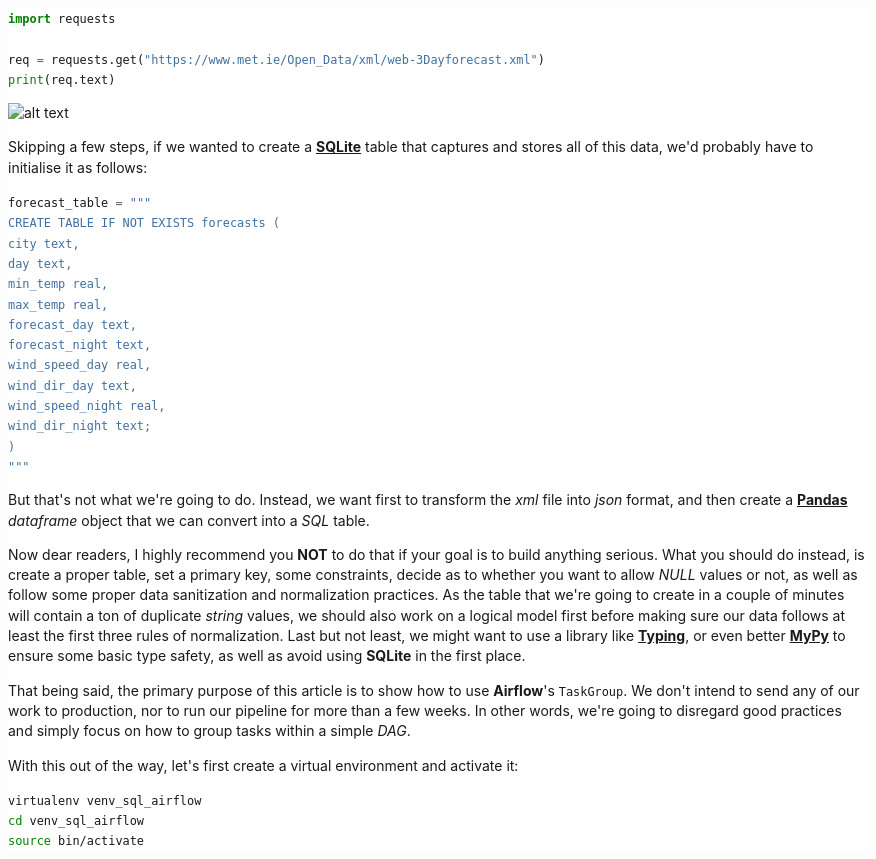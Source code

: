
 ```python
import requests

req = requests.get("https://www.met.ie/Open_Data/xml/web-3Dayforecast.xml")
print(req.text)
```

![alt text](/images/airflow_taskgroup01.png "Image")

Skipping a few steps, if we wanted to create a [**SQLite**](https://www.sqlite.org/index.html) table that captures and stores all of this data, we'd probably have to initialise it as follows:

```python
forecast_table = """
CREATE TABLE IF NOT EXISTS forecasts (
city text,
day text,
min_temp real,
max_temp real,
forecast_day text,
forecast_night text,
wind_speed_day real,
wind_dir_day text,
wind_speed_night real,
wind_dir_night text;
)
"""
```

But that's not what we're going to do. Instead, we want first to transform the *xml* file into *json* format, and then create a [**Pandas**](https://pandas.pydata.org/) *dataframe* object that we can convert into a *SQL* table.

Now dear readers, I highly recommend you **NOT** to do that if your goal is to build anything serious. What you should do instead, is create a proper table, set a primary key, some constraints, decide as to whether you want to allow *NULL* values or not, as well as follow some proper data sanitization and normalization practices. As the table that we're going to create in a couple of minutes will contain a ton of duplicate *string* values, we should also work on a logical model first before making sure our data follows at least the first three rules of normalization. Last but not least, we might want to use a library like [**Typing**](https://docs.python.org/3/library/typing.html), or even better [**MyPy**](https://mypy-lang.org/) to ensure some basic type safety, as well as avoid using **SQLite** in the first place.

That being said, the primary purpose of this article is to show how to use **Airflow**'s `TaskGroup`. We don't intend to send any of our work to production, nor to run our pipeline for more than a few weeks. In other words, we're going to disregard good practices and simply focus on how to group tasks within a simple *DAG*.

With this out of the way, let's first create a virtual environment and activate it:

```bash
virtualenv venv_sql_airflow
cd venv_sql_airflow
source bin/activate
```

§ TASK OBJECTIVE
Every line above must be printed again exactly, pictures excluded.

§ SOLUTION BELOW
Source code

:
 ```python
import requests

req = requests.get("https://www.met.ie/Open_Data/xml/web-3Dayforecast.xml")
print(req.text)
```

![alt text](/images/airflow_taskgroup01.png "Image")

Skipping a few steps, if we wanted to create a [**SQLite**](https://www.sqlite.org/index.html) table that captures and stores all of this data, we'd probably have to initialise it as follows:

```python
forecast_table = """
CREATE TABLE IF NOT EXISTS forecasts (
city text,
day text,
min_temp real,
max_temp real,
forecast_day text,
forecast_night text,
wind_speed_day real,
wind_dir_day text,
wind_speed_night real,
wind_dir_night text;
)
"""
```

But that's not what we're going to do. Instead, we want first to transform the *xml* file into *json* format, and then create a [**Pandas**](https://pandas.pydata.org/) *dataframe* object that we can convert into a *SQL* table.

Now dear readers, I highly recommend you **NOT** to do that if your goal is to build anything serious. What you should do instead, is create a proper table, set a primary key, some constraints, decide as to whether you want to allow *NULL* values or not, as well as follow some proper data sanitization and normalization practices. As the table that we're going to create in a couple of minutes will contain a ton of duplicate *string* values, we should also work on a logical model first before making sure our data follows at least the first three rules of normalization. Last but not least, we might want to use a library like [**Typing**](https://docs.python.org/3/library/typing.html), or even better [**MyPy**](https://mypy-lang.org/) to ensure some basic type safety, as well as avoid using **SQLite** in the first place.

That being said, the primary purpose of this article is to show how to use **Airflow**'s `TaskGroup`. We don't intend to send any of our work to production, nor to run our pipeline for more than a few weeks. In other words, we're going to disregard good practices and simply focus on how to group tasks within a simple *DAG*.

With this out of the way, let's first create a virtual environment and activate it:

```bash
virtualenv venv_sql_airflow
cd venv_sql_airflow
source bin/activate
```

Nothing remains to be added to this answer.